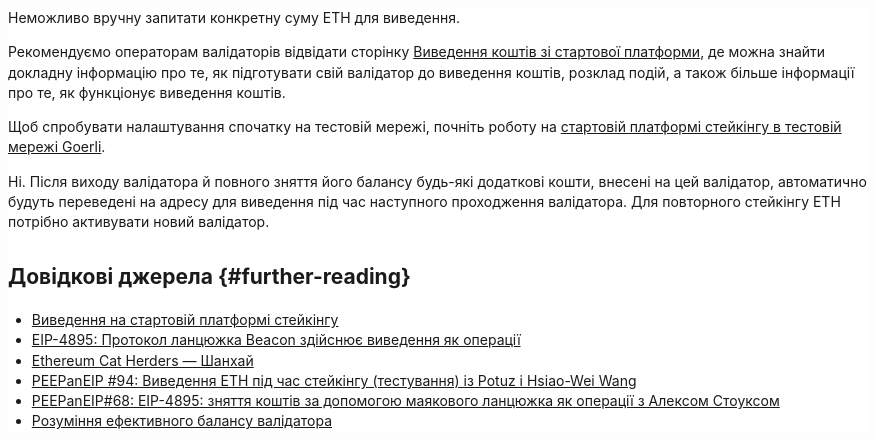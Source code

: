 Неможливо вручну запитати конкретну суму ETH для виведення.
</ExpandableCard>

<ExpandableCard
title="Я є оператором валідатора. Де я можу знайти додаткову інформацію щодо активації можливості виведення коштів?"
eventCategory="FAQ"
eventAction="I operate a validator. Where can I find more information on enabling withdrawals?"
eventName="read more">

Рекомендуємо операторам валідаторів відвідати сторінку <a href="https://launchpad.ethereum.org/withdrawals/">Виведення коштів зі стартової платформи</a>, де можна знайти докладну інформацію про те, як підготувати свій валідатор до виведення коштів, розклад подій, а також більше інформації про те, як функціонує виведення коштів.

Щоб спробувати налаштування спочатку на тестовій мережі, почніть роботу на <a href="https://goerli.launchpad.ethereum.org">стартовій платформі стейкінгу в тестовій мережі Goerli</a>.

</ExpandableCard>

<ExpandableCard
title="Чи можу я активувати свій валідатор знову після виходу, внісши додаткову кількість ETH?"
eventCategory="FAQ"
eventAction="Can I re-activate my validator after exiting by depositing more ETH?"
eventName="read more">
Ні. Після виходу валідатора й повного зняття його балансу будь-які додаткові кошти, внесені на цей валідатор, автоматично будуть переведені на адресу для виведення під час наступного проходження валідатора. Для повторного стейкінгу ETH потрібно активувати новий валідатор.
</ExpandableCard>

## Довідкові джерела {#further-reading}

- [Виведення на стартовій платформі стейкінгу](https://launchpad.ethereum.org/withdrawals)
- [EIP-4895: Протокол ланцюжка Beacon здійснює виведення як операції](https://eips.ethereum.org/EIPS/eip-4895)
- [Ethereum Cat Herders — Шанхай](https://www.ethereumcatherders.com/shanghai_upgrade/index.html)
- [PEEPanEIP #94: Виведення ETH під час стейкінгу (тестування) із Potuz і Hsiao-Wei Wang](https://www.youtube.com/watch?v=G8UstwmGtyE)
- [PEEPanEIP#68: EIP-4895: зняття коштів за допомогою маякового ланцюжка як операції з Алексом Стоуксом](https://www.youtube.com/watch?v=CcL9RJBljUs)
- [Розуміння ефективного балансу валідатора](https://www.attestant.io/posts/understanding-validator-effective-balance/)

**Instructions for the task:** Reproduce exactly, and only, the part of the listing above that begins at the line with "- [EIP-4895: Протокол" and goes on through the line with "- [Ethereum Cat".

**Written reply:**
- [EIP-4895: Протокол ланцюжка Beacon здійснює виведення як операції](https://eips.ethereum.org/EIPS/eip-4895)
- [Ethereum Cat Herders — Шанхай](https://www.ethereumcatherders.com/shanghai_upgrade/index.html)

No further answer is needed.